Having children: synonymous with happiness?
Having children can be one of the happiest experiences in a person’s life, but this is not necessarily true in 100% of the cases. Although in today’s society there is constant pressure for motherhood to be seen as a blessing, something wonderful, and always as something positive, the truth is that there are media voices that are beginning to talk about the less idyllic aspects of motherhood, and explain to us that not everything that glitters is gold.
Recently the journalist Samanta Villar has raised controversy due to some statements for the newspaper ABC where she expressed that after her recent maternity she is not happier than before and that having children “is losing quality of life”. The attacks and criticism from social networks for these statements are a clear example of the idealization of motherhood.
But what does science say about the relationship between psychological well-being and motherhood?
How do children influence the relationship?
One of the areas that can be most influenced by the birth of a new family member is marital satisfaction . The organization of the couple’s system must be reviewed and adjusted, and may even be considered a crisis. This is because that baby needs all the attention possible, and the couple’s relationship takes a back seat.
When it is time to take up again the role of the romantic relationship, problems appear such as the loss of intimacy of the partner , which can affect communication and sexual relations.
A meta-analysis conducted by Jean M. Twenge, W. Keith Campbell and Craig A. Foster and published in 2003 in the Journal of Marriage and Family shows that the transition to parenthood can be made:
1. Increase stress
The increase in the number of tasks the couple has to carry out after the baby is born increases their stress level and generates tension in the couple’s relationship . The latter is due to less time available for communication.
2. Interfering with the relationship
The presence of the new family member can negatively affect the partner’s companionship and their sexual relations .
3. Overloading the roles
As the number of tasks to be carried out increases, parents are forced to perform new roles to the point of being overwhelmed by them.
4. Creating negative evaluations about marriage
This is especially true for women who have less traditional values .
What do the studies say?
The authors argue that there are also cases in which the birth of a baby can produce positive effects on marital satisfaction, thus indicating that some variables can mediate the relationship.
The meta-analysis consisted of 97 articles, corresponding to a total sample of 47,692 participants. The results showed that:
1. Decreases satisfaction with the relationship
People with children had lower partner satisfaction in 90 of the 97 articles analysed. 55% of the people without children indicated that they were satisfied with their relationship, compared to 45% of the people with children.
2. The more children, the less satisfaction
Couples with more children report a worse marital satisfaction than couples with fewer children .

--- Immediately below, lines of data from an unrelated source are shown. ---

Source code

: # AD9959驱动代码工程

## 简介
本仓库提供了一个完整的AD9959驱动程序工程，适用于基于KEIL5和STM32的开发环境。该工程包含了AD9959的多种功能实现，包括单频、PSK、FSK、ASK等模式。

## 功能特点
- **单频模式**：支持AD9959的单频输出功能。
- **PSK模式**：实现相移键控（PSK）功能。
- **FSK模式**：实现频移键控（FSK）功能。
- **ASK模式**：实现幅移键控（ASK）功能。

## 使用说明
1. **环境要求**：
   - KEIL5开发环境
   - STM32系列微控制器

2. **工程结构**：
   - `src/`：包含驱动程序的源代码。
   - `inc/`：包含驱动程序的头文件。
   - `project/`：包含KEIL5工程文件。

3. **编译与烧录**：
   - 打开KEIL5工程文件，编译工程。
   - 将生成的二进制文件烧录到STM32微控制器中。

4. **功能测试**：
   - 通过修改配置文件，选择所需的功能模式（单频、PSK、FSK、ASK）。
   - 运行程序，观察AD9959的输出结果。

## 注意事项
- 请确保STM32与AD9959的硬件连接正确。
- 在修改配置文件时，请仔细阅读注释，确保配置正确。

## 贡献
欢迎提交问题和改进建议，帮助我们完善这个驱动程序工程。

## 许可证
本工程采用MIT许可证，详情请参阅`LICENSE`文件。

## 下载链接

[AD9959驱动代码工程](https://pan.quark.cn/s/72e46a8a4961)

3. Affects women’s satisfaction more
In women, with motherhood, satisfaction in the couple decreases to a greater degree compared to men who enter fatherhood.
4. The effect increases with socioeconomic level
People from high socioeconomic level show less couple satisfaction than those from lower levels.
Consequences for personal happiness
Regarding a person’s happiness when a baby is born, a recent article by authors Jennifer Glass, Robin W. Simon, and Matthew A. Andersson published in the American Journal of Sociology where 22 European countries and the USA are analysed shows that not all countries report less happiness when people are parents.
The USA and Ireland are the countries where the least happy parents are found, while in countries such as Finland, Norway, France and Spain people who have children are happier than people without children.
The authors of this article argue that the lack of policies in favour of parents that help to reconcile family and work life creates greater anxiety and stress for parents, thus diminishing their happiness. The results may seem surprising if we compare the ease of reconciliation between the Nordic countries and Spain.
Motherhood is idealized
As we have seen, having children can have negative effects on the quality of life of people. The loss of satisfaction in the couple, the effect on people’s sex lives, stress and anxiety are some of the effects that the arrival of a new family member can have on people.
Thus the idealization of motherhood, silencing all these negative effects, does a disservice to people who suffer emotional discomfort due to those important changes that happen with the birth of a baby. It can also cause a false feeling that the services and aids for family reconciliation are sufficient and thus limit the revision of government policies in this respect.
- Glass, J., Simon, R. W., & Andersson, M. A. (2016). Parenthood and Happiness: Effects of Work-Family Reconciliation Policies in 22 OECD Countries. American Journal of Sociology, 122 (3), 886-929.
- Twenge, J. M., Campbell, W. K. & Foster, C. A. (2003). Parenthood and Marital Satisfaction: A Meta-Analytic Review. Journal of Marriage and Family, 65 : 574-583.